I LOVE Chex cereals, but am NOT a fan of the traditional Chex Mix. Most definitely the sweet tooth in me. When I came across this recipe I knew I had to try it. The results were a perfect snack.
- 1 (12 ounce) package crispy corn and rice cereal
- 5 ounces slivered almonds
- 6 ounces toasted, chopped pecans
- 3/4 cup butter
- 3/4 cup dark corn syrup
- 1 1/2 cups light brown sugar
Preheat oven to 250 degrees F (120 degrees C). Lightly grease a large roasting pan.
In a large bowl, mix crispy corn and rice cereal, slivered almonds and toasted, chopped pecans.

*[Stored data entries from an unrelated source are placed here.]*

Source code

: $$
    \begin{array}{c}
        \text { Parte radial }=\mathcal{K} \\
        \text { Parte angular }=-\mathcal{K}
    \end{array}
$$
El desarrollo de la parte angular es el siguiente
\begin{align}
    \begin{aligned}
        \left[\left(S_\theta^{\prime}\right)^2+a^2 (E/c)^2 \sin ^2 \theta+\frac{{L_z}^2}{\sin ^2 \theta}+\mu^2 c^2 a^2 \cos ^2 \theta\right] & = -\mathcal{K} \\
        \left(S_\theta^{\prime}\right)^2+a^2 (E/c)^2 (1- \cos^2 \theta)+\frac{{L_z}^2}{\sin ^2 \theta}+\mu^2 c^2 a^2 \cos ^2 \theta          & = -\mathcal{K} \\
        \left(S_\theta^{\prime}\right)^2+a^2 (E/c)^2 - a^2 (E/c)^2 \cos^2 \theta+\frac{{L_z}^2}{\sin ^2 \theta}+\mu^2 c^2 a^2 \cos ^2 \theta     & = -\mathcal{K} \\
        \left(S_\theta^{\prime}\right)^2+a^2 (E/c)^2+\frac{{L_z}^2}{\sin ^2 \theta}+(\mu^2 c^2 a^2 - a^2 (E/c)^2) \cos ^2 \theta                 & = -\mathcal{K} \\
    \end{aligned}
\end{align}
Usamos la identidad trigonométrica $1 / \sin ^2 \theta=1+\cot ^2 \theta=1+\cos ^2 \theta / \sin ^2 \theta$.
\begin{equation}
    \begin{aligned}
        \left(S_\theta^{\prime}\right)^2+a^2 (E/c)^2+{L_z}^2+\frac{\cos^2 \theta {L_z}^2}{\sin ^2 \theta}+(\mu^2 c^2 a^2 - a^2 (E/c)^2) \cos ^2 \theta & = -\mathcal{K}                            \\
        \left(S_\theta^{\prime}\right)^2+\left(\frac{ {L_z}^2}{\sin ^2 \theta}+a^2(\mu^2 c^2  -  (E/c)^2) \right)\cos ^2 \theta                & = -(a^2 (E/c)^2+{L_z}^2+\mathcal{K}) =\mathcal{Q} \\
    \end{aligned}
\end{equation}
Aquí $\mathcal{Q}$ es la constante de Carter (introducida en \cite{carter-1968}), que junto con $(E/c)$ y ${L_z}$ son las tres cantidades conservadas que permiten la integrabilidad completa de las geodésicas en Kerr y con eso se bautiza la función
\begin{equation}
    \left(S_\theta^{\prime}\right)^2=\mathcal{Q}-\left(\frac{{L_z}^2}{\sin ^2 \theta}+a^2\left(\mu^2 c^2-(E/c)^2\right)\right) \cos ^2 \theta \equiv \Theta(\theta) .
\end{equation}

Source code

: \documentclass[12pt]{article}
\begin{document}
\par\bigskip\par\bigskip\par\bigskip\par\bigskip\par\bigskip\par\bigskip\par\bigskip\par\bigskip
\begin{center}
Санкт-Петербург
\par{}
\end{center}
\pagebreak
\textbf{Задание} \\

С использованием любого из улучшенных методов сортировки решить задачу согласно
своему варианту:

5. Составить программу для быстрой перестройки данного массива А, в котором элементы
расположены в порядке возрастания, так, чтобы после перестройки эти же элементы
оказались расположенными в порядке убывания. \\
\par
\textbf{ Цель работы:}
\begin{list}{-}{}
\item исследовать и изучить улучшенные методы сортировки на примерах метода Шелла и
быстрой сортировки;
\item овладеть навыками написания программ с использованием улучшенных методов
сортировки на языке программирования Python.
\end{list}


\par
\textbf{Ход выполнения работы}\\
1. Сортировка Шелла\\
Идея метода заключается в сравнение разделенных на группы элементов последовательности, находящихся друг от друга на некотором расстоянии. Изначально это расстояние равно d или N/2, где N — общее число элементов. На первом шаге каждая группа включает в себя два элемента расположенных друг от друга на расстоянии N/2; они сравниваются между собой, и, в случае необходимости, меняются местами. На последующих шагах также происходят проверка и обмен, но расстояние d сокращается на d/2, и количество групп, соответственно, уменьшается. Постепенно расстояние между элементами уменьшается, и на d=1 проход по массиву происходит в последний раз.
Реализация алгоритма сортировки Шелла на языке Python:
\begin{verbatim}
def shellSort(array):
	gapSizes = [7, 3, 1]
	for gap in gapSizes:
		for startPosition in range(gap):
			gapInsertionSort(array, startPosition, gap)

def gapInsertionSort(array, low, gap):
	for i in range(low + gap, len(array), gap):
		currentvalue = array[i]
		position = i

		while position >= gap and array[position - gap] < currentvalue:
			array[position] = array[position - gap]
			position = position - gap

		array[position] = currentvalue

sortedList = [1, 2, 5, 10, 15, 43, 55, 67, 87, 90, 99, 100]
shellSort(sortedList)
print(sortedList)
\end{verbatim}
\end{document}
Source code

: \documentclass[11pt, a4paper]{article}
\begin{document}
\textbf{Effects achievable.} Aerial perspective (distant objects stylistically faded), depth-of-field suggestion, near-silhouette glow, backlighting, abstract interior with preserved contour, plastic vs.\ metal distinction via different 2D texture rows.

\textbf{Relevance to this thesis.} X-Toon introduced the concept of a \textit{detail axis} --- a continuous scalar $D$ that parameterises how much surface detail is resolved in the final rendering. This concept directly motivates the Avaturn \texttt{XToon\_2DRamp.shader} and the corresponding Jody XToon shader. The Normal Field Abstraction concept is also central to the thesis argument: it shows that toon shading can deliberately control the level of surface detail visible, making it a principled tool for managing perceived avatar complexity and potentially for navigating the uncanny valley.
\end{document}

In a medium saucepan over medium heat, melt the butter and mix with dark corn syrup and light brown sugar. Pour the mixture over the crispy corn and rice cereal mixture. Stir and shake to coat all the nuts and cereal.
Pour the coated mixture into the prepared roasting pan. Stirring approximately every 15 minutes, cook 1 hour in the preheated oven. Cool on wax paper, and store in airtight containers.
***NOTE: I used Crispex cereal and just dumped out the mostly empty cans of nuts I had laying around (A few dry roasted peanuts, salted peanuts and cashews.)